─── SUPPLIED MATERIAL ───

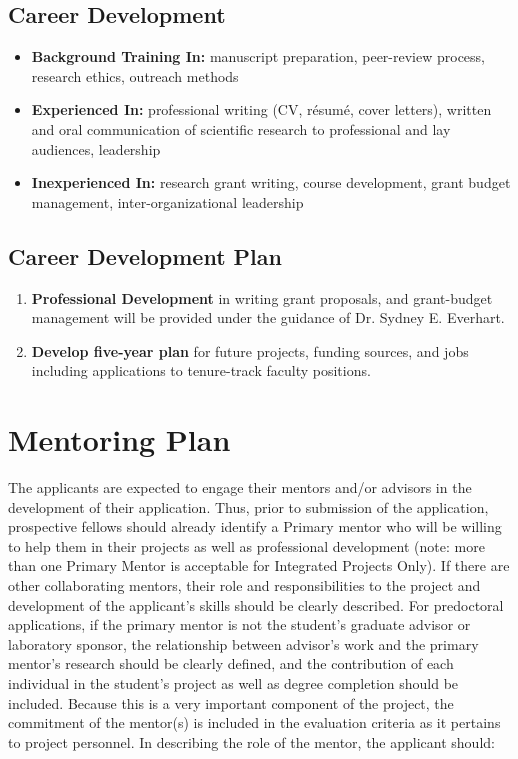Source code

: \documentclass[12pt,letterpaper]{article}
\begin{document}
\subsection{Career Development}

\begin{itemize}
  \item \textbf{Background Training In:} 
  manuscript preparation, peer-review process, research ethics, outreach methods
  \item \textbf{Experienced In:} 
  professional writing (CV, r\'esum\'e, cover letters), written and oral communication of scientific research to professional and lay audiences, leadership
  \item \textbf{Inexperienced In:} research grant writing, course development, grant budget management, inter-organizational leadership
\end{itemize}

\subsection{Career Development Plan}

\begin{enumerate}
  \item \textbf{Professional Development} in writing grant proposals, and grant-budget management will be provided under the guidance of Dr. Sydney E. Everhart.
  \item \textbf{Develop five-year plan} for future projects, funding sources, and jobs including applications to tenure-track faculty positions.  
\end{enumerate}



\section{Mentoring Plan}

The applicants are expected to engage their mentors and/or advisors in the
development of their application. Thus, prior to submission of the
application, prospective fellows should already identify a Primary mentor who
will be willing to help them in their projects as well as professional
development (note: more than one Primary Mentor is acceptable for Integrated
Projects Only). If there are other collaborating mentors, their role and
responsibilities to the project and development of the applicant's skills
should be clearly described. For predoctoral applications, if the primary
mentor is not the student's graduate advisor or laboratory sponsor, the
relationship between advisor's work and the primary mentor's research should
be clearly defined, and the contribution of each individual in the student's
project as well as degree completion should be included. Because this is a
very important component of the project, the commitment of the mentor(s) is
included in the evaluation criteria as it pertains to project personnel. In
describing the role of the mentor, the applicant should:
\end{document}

───

* ASSIGNMENT *
An exact, picture-free copy of the entries is required.

* EXERCISE RESULT *
Source code

: \documentclass[12pt,letterpaper]{article}
\begin{document}
\subsection{Career Development}

\begin{itemize}
  \item \textbf{Background Training In:} 
  manuscript preparation, peer-review process, research ethics, outreach methods
  \item \textbf{Experienced In:} 
  professional writing (CV, r\'esum\'e, cover letters), written and oral communication of scientific research to professional and lay audiences, leadership
  \item \textbf{Inexperienced In:} research grant writing, course development, grant budget management, inter-organizational leadership
\end{itemize}

\subsection{Career Development Plan}

\begin{enumerate}
  \item \textbf{Professional Development} in writing grant proposals, and grant-budget management will be provided under the guidance of Dr. Sydney E. Everhart.
  \item \textbf{Develop five-year plan} for future projects, funding sources, and jobs including applications to tenure-track faculty positions.  
\end{enumerate}



\section{Mentoring Plan}

The applicants are expected to engage their mentors and/or advisors in the
development of their application. Thus, prior to submission of the
application, prospective fellows should already identify a Primary mentor who
will be willing to help them in their projects as well as professional
development (note: more than one Primary Mentor is acceptable for Integrated
Projects Only). If there are other collaborating mentors, their role and
responsibilities to the project and development of the applicant's skills
should be clearly described. For predoctoral applications, if the primary
mentor is not the student's graduate advisor or laboratory sponsor, the
relationship between advisor's work and the primary mentor's research should
be clearly defined, and the contribution of each individual in the student's
project as well as degree completion should be included. Because this is a
very important component of the project, the commitment of the mentor(s) is
included in the evaluation criteria as it pertains to project personnel. In
describing the role of the mentor, the applicant should:
\end{document}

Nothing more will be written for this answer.